He, for the king's offence, with mortal plague
Smote the contagious camp, vengeance divine
For the insulted honour of his priest,

Sage Chryses; to the stationed fleet of Greece,
With costly ransom off'ring to redeem
His captive daughter, came the holy seer;
The laurel garland, ensign of his God,
And golden sceptre in his hand he bore;
And thus to all, but chief the kingly sons,
Of Atreus, suppliant he address'd his suit.

Kings, and ye well-appointed warriors all!
So may the Gods, who on Olympus' height
Hold their celestial mansions, aid your arms
To level yon proud towers, and to your homes
Restore you, as to me yon shall restore
My captive daughter, and her ransom take.
In awful reverence of the god I serve.

He ceas'd; th' assembled warriors all assent,
All but Atrides, he, the general voice
Opposing, with determin'd pride rejects
The proffer'd ransom and insults the suit.

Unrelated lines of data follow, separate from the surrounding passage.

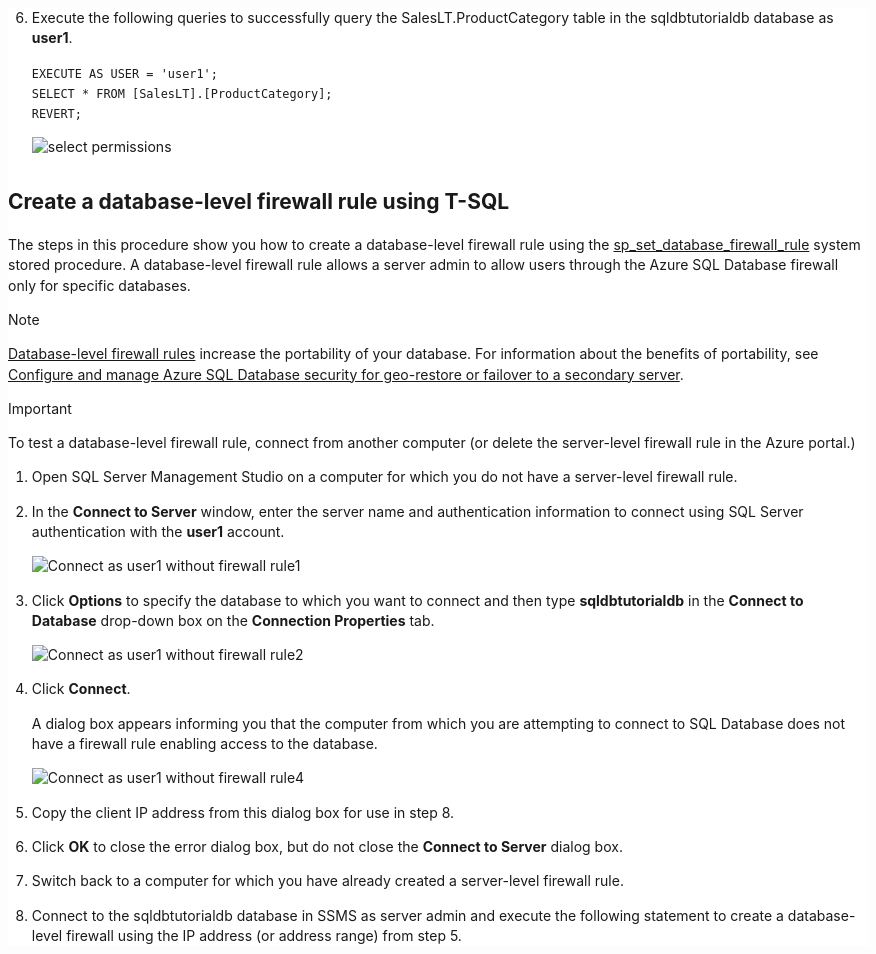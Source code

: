6. Execute the following queries to successfully query the SalesLT.ProductCategory table in the sqldbtutorialdb database as **user1**.

       EXECUTE AS USER = 'user1';  
       SELECT * FROM [SalesLT].[ProductCategory];
       REVERT;

   ![select permissions](./media/sql-database-control-access-sql-authentication-get-started/select_permissions.png)

## Create a database-level firewall rule using T-SQL

The steps in this procedure show you how to create a database-level firewall rule using the [sp_set_database_firewall_rule](https://msdn.microsoft.com/zh-cn/library/dn270010.aspx) system stored procedure. A database-level firewall rule allows a server admin to allow users through the Azure SQL Database firewall only for specific databases.

> [!NOTE]
> [Database-level firewall rules](./sql-database-firewall-configure.md) increase the portability of your database. For information about the benefits of portability, see [Configure and manage Azure SQL Database security for geo-restore or failover to a secondary server](./sql-database-geo-replication-security-config.md).
>

> [!IMPORTANT]
> To test a database-level firewall rule, connect from another computer (or delete the server-level firewall rule in the Azure portal.)
>

1. Open SQL Server Management Studio on a computer for which you do not have a server-level firewall rule.

2. In the **Connect to Server** window, enter the server name and authentication information to connect using SQL Server authentication with the **user1** account. 

   ![Connect as user1 without firewall rule1](./media/sql-database-control-access-sql-authentication-get-started/connect-user1_no_rule1.png)

3. Click **Options** to specify the database to which you want to connect and then type **sqldbtutorialdb** in the **Connect to Database** drop-down box on the **Connection Properties** tab.

   ![Connect as user1 without firewall rule2](./media/sql-database-control-access-sql-authentication-get-started/connect-user1_no_rule2.png)

4. Click **Connect**. 

   A dialog box appears informing you that the computer from which you are attempting to connect to SQL Database does not have a firewall rule enabling access to the database. 

   ![Connect as user1 without firewall rule4](./media/sql-database-control-access-sql-authentication-get-started/connect-user1_no_rule4.png)

5. Copy the client IP address from this dialog box for use in step 8.
6. Click **OK** to close the error dialog box, but do not close the **Connect to Server** dialog box.
7. Switch back to a computer for which you have already created a server-level firewall rule. 
8. Connect to the sqldbtutorialdb database in SSMS as server admin and execute the following statement to create a database-level firewall using the IP address (or address range) from step 5.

Let me not find thee, Priest! if thou presum'st
Or here to loiter, or henceforth to come,
'Tis not that sceptre, no, nor laurel crown
Shall be thy safe-guard: hence! I'll not restore
The captive thou demand'st; doom'd for her life
In distant Argos, where I reign, to ply

The housewife's loom and spread my nightly couch;
Fly, whilst thy flight can save thee, and begone!
No more; obedient to the stern decree,
The aged suitor turns his trembling steps
To the surf-beaten shore; there calls his God,
And in the bitterness of anguish prays.

Hear me, thou God, who draw'st the silver bow; Hear thou, whom Chrysa worships; hear, thou king Of Tenedos, of Cilla; Smintheus, hear!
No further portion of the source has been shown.